Pour faire court (trop court), je pourrais bien succomber à l’envie, mordante et facile, de placer une fois pour toute une réponse rapide et lapidaire qui, prenant des raccourcis illégitimes, affirmerait en toute mauvaise foi que la violence, dans ces différentes manifestations, est juste intrinsèque sinon à la nature humaine du moins à une part vieillissante de sa culture. Ce ne serait pas entièrement faux. Or, j’ai l’intention de croire, innocemment, qu’il est désormais possible, et finalement ce n’est pas complètement inédit, de canaliser ce flot nerveux et pulsionnel au travers de quelques artistiques catharsis, au nombre desquels l’activité pour laquelle vous êtes ici en quête d’informations (et de plaisir de lecture j’espère) : le jeu vidéo. L’exercice, dorénavant bien rodé mais pas toujours conscient, consiste à sublimer une violence en-soi, réelle, douloureuse, en une violence pour-nous, virtuelle, jouissive et – osons-le – ludique. Celui-ci ne fait toutefois qu’imiter les déboires du monde ; il en fait le plaisir du foyer.

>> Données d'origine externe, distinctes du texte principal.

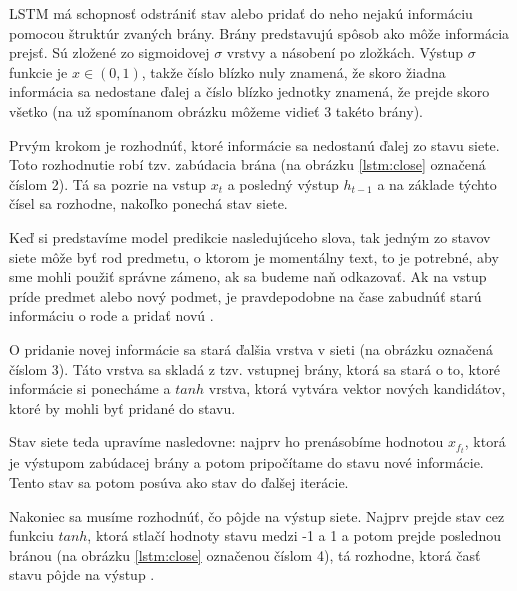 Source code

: LSTM má schopnosť odstrániť stav alebo pridať do neho nejakú informáciu pomocou štruktúr zvaných brány. Brány predstavujú spôsob ako môže informácia prejsť. 
Sú zložené zo sigmoidovej $\sigma$ vrstvy a násobení po zložkách. Výstup $\sigma$ funkcie je $x \in (0,1)$, takže číslo blízko nuly znamená, že skoro žiadna informácia sa nedostane ďalej a číslo blízko jednotky znamená, že prejde skoro všetko (na už spomínanom obrázku môžeme vidieť 3 takéto brány).

Prvým krokom je rozhodnúť, ktoré informácie sa nedostanú ďalej zo stavu siete. Toto rozhodnutie robí tzv. zabúdacia brána (na obrázku \ref{lstm:close} označená číslom 2). Tá sa pozrie na vstup $x_t$ a posledný výstup $h_{t-1}$ a na základe týchto čísel sa rozhodne, nakoľko ponechá stav siete.

Keď si predstavíme model predikcie nasledujúceho slova, tak jedným zo stavov siete môže byť rod predmetu, o ktorom je momentálny text, to je potrebné, aby sme mohli použiť správne zámeno, ak sa budeme naň odkazovať. Ak na vstup príde predmet alebo nový podmet, je pravdepodobne na čase zabudnúť starú informáciu o rode a pridať novú \citep{rnn:colah}.

O pridanie novej informácie sa stará ďalšia vrstva v sieti (na obrázku označená číslom 3). Táto vrstva sa skladá z tzv. vstupnej brány, ktorá sa stará o to, ktoré informácie si ponecháme a $tanh$ vrstva, ktorá vytvára vektor nových kandidátov, ktoré by mohli byť pridané do stavu.

Stav siete teda upravíme nasledovne: najprv ho prenásobíme hodnotou $x_{f_t}$, ktorá je výstupom zabúdacej brány a potom pripočítame do stavu nové informácie. Tento stav sa potom posúva ako stav do ďalšej iterácie.

Nakoniec sa musíme rozhodnúť, čo pôjde na výstup siete. Najprv prejde stav cez funkciu $tanh$, ktorá stlačí hodnoty stavu medzi -1 a 1 a potom prejde poslednou bránou (na obrázku \ref{lstm:close} označenou číslom 4), tá rozhodne, ktorá časť stavu pôjde na výstup \citep{rnn:colah}.

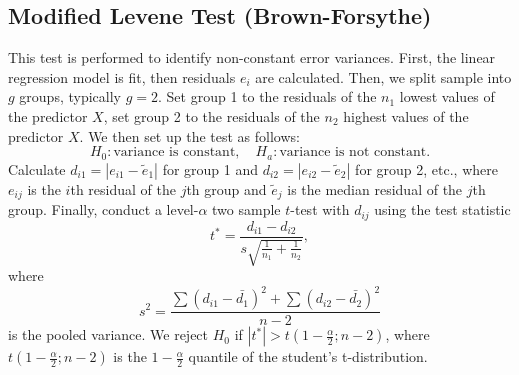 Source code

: \documentclass{mcmthesis}
\begin{document}
\begin{appendices}

\section{Modified Levene Test (Brown-Forsythe)}\label{ap:mlt}

This test is performed to identify non-constant error variances. First, the linear regression model is fit, then residuals $e_i$ are calculated. Then, we split sample into $g$ groups, typically $g = 2$. Set group 1 to the residuals of the $n_1$ lowest values of the predictor $X$, set group 2 to the residuals of the $n_2$ highest values of the predictor $X$. We then set up the test as follows:
\[
	H_0 : \text{variance is constant}, \quad H_a : \text{variance is not constant}.
\]
Calculate $d_{i1} = |e_{i1} - \tilde{e}_{1}|$ for group 1 and $d_{i2} = |e_{i2} - \tilde{e}_{2}|$ for group 2, etc., where $e_{ij}$ is the $i$th residual of the $j$th group and $\tilde{e}_j$ is the median residual of the $j$th group. Finally, conduct a level-$\alpha$ two sample $t$-test with $d_{ij}$ using the test statistic
\[
t^* = \frac{d_{i1} - d_{i2}}{s\sqrt{\frac{1}{n_1} + \frac{1}{n_2}}},
\]
where
\[
s^2 = \frac{\sum (d_{i1} - \bar{d_1})^2 + \sum (d_{i2} - \bar{d_2})^2}{n-2}
\]
is the pooled variance. We reject $H_0$ if $|t^*| > t\left( 1-\frac{\alpha}{2} ; n - 2 \right)$, where $t\left( 1-\frac{\alpha}{2} ; n - 2 \right)$ is the $1-\frac{\alpha}{2}$ quantile of the student's t-distribution.

\end{appendices}

\AImatter

\begin{ReportAiUse}{9}

\end{ReportAiUse}
\end{document}
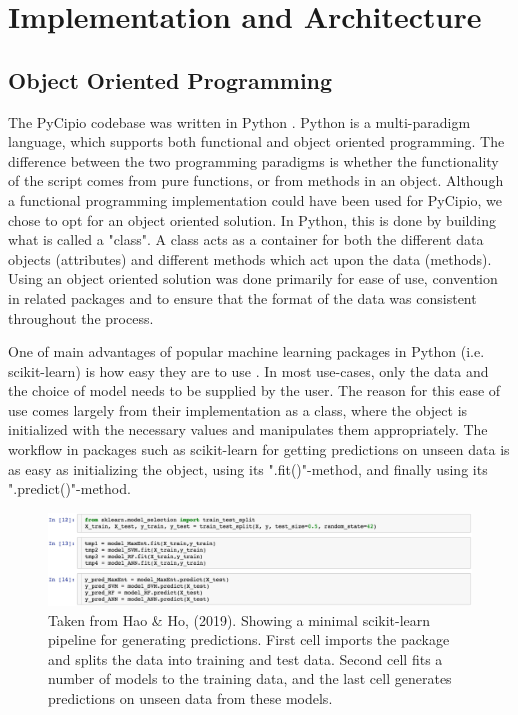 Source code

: \documentclass{article}
\begin{document}
\section{Implementation and Architecture}

\subsection{Object Oriented Programming}

The PyCipio codebase was written in Python \cite{Python_main}. Python is a multi-paradigm language, which supports both functional and object oriented programming. The difference between the two programming paradigms is whether the functionality of the script comes from pure functions, or from methods in an object. Although a functional programming implementation could have been used for PyCipio, we chose to opt for an object oriented solution. In Python, this is done by building what is called a "class". A class acts as a container for both the different data objects (attributes) and different methods which act upon the data (methods). Using an object oriented solution was done primarily for ease of use, convention in related packages and to ensure that the format of the data was consistent throughout the process.

One of main advantages of popular machine learning packages in Python (i.e. scikit-learn) is how easy they are to use \cite{Hao_ho}. In most use-cases, only the data and the choice of model needs to be supplied by the user. The reason for this ease of use comes largely from their implementation as a class, where the object is initialized with the necessary values and manipulates them appropriately. The workflow in packages such as scikit-learn for getting predictions on unseen data is as easy as initializing the object, using its ".fit()"-method, and finally using its ".predict()"-method. 

\begin{figure}[H]
    \centerline{\includegraphics{images/sklearn.jpeg}}
    \caption{Taken from Hao \& Ho, (2019). Showing a minimal scikit-learn pipeline for generating predictions. First cell imports the package and splits the data into training and test data. Second cell fits a number of models to the training data, and the last cell generates predictions on unseen data from these models. }
\end{figure}
\end{document}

Pour preuve de vos/nos tendances sanguinaires et de votre soif inextinguible de kills, indifféremment au M16 ou au Stg44, ou de frags, plus couillus, infiltré dans l’ombre et couteau entre les dents, il n’est qu’à jeter quelque œil, sans oublier de le récupérer (ça peut servir), sur la production vidéo-ludique, aussi bien qu’ailleurs, et ses charts. Ainsi, les Call of Duty au nombre vertigineux et indécent d’itérations, les Battlefield et les Counter-Strike qu’on nous obligerait presque à aimer et tous les autres que je m’épargne la peine (taux fixe à 3.2 %) de citer, Doom-like en général relativement (voire pas du tout) assumés et réaménagés à la mode photo-réaliste – qui sentirait presque les pieds. Tout ça se vend, en exagérant à peine, par camions entiers ; à peu près partout. Si donc il y a violence, c’est surtout qu’il y a marché. Tatie Hermione, qui a vécu, par procuration (et procrastination) devant la télé, moult guerres, elle-même en sera gré. Il s’agit, pour le quidam comme pour l’esthète, pour l’érudit comme le vulgaire, d’en être, de participer en esprit à cette tâche ignoble, qui n’a point besoin de pousser au génocide pour être affreuse et stupéfiante et qui se veut à présent, au travers de productions à destination de vos heures en canapé, le complément licite du déversement de votre rage étouffée.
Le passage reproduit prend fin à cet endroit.